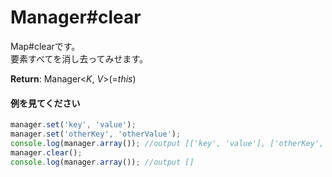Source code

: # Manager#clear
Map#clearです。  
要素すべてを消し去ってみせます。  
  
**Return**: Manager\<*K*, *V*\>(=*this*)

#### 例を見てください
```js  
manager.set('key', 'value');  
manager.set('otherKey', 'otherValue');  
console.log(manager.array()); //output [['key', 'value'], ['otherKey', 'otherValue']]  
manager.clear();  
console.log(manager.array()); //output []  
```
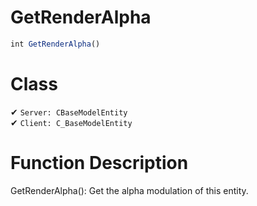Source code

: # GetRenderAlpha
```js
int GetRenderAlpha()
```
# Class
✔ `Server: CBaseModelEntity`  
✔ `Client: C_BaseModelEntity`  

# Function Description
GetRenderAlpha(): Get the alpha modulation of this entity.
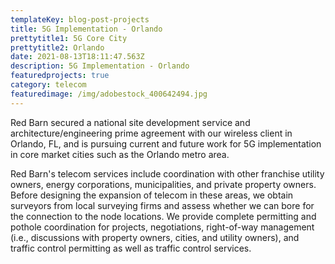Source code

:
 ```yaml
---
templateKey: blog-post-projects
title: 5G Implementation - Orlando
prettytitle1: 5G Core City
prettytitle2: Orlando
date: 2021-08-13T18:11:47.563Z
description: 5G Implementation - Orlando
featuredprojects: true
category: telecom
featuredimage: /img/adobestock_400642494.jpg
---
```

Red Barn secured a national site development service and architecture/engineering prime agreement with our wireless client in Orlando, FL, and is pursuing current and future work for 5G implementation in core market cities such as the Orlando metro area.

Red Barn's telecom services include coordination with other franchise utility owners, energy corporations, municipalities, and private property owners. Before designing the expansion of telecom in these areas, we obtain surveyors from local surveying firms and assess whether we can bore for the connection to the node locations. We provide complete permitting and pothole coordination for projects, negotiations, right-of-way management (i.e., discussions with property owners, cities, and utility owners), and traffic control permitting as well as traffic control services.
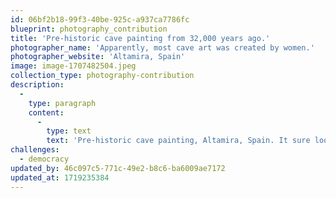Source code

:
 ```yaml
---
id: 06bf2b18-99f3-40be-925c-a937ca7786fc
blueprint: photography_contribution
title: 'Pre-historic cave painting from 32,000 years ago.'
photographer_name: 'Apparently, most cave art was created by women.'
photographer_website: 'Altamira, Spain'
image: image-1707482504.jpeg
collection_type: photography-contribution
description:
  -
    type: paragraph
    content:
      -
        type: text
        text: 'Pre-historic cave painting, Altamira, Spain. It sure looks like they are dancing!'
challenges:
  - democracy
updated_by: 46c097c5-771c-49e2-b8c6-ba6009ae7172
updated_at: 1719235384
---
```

_ _ _ _ _ _ _

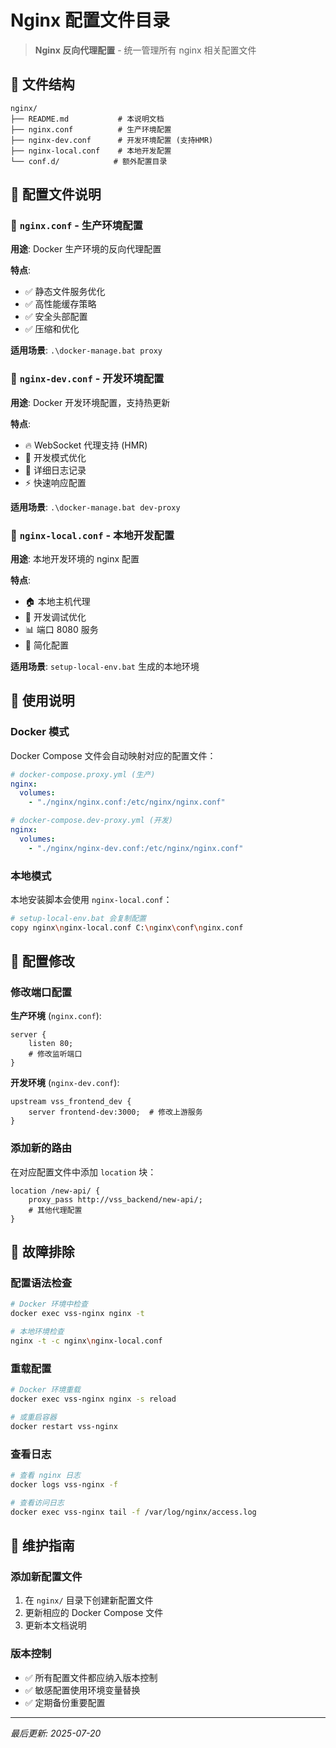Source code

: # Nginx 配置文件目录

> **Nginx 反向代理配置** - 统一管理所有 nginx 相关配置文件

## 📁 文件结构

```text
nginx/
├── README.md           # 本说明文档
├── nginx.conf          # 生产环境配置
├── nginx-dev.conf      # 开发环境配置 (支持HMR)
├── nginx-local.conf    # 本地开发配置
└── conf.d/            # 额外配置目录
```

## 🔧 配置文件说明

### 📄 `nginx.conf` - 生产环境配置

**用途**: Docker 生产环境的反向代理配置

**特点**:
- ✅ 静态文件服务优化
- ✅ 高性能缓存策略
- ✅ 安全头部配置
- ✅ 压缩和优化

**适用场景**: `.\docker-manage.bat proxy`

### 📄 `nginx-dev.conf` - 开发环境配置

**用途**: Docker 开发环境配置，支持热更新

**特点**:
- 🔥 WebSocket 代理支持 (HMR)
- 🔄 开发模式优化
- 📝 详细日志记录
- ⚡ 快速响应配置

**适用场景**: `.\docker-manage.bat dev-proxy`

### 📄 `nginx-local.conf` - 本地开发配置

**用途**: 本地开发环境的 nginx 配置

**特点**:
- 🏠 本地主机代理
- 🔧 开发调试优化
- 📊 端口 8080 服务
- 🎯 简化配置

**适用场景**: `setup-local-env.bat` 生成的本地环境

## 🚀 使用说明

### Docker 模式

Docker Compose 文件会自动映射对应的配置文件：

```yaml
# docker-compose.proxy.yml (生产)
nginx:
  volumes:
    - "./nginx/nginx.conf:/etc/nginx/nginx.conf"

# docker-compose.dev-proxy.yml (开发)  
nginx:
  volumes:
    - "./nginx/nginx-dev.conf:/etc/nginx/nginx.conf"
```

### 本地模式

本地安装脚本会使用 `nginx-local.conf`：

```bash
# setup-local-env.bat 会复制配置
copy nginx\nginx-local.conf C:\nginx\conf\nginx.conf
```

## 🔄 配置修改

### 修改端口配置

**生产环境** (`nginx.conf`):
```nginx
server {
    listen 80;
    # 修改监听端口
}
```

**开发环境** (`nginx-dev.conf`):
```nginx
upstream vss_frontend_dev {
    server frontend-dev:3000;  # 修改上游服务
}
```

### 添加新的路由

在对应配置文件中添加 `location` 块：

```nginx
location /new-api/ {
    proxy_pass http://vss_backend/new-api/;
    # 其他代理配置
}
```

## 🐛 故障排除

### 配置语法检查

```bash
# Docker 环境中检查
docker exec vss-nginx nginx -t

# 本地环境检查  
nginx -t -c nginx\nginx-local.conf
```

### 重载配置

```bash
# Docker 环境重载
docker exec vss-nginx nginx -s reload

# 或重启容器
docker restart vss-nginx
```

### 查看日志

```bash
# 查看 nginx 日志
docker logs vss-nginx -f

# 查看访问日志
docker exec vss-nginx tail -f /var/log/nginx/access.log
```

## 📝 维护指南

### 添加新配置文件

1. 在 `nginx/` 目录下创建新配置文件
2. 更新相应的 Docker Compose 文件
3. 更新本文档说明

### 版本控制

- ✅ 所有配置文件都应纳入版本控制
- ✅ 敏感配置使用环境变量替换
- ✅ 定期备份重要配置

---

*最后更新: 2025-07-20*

_ _ _ _ _ _ _

**Problem requirements:**
Pick each line holding "historic" out of the entries above and return it.

**Response to this task:**
title: 'Pre-historic cave painting from 32,000 years ago.'
        text: 'Pre-historic cave painting, Altamira, Spain. It sure looks like they are dancing!'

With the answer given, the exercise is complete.